▶ _HOW TO COMPLETE THIS TASK_
Your response should be the lines from the one holding "- Predictive" to the last line of the data below, copied exactly and with no additions.

▶ _SOURCE DATA_
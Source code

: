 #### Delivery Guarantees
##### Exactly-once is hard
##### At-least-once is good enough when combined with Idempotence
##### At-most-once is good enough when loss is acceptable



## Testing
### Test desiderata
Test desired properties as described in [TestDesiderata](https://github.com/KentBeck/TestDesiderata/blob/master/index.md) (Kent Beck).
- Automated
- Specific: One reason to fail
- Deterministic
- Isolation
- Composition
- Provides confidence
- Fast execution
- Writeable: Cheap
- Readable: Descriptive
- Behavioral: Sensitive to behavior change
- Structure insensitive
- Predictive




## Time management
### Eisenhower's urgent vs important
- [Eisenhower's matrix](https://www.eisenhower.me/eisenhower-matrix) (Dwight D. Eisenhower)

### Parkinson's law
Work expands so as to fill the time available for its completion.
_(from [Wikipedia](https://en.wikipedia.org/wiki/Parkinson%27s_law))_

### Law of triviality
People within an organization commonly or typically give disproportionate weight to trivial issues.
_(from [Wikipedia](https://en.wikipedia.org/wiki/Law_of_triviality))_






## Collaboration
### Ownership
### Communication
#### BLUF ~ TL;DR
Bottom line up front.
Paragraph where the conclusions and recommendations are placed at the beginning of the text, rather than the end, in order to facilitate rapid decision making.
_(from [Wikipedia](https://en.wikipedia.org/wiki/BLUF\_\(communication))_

▶ _ANSWER SPACE_
- Predictive




## Time management
### Eisenhower's urgent vs important
- [Eisenhower's matrix](https://www.eisenhower.me/eisenhower-matrix) (Dwight D. Eisenhower)

### Parkinson's law
Work expands so as to fill the time available for its completion.
_(from [Wikipedia](https://en.wikipedia.org/wiki/Parkinson%27s_law))_

### Law of triviality
People within an organization commonly or typically give disproportionate weight to trivial issues.
_(from [Wikipedia](https://en.wikipedia.org/wiki/Law_of_triviality))_






## Collaboration
### Ownership
### Communication
#### BLUF ~ TL;DR
Bottom line up front.
Paragraph where the conclusions and recommendations are placed at the beginning of the text, rather than the end, in order to facilitate rapid decision making.
_(from [Wikipedia](https://en.wikipedia.org/wiki/BLUF\_\(communication))_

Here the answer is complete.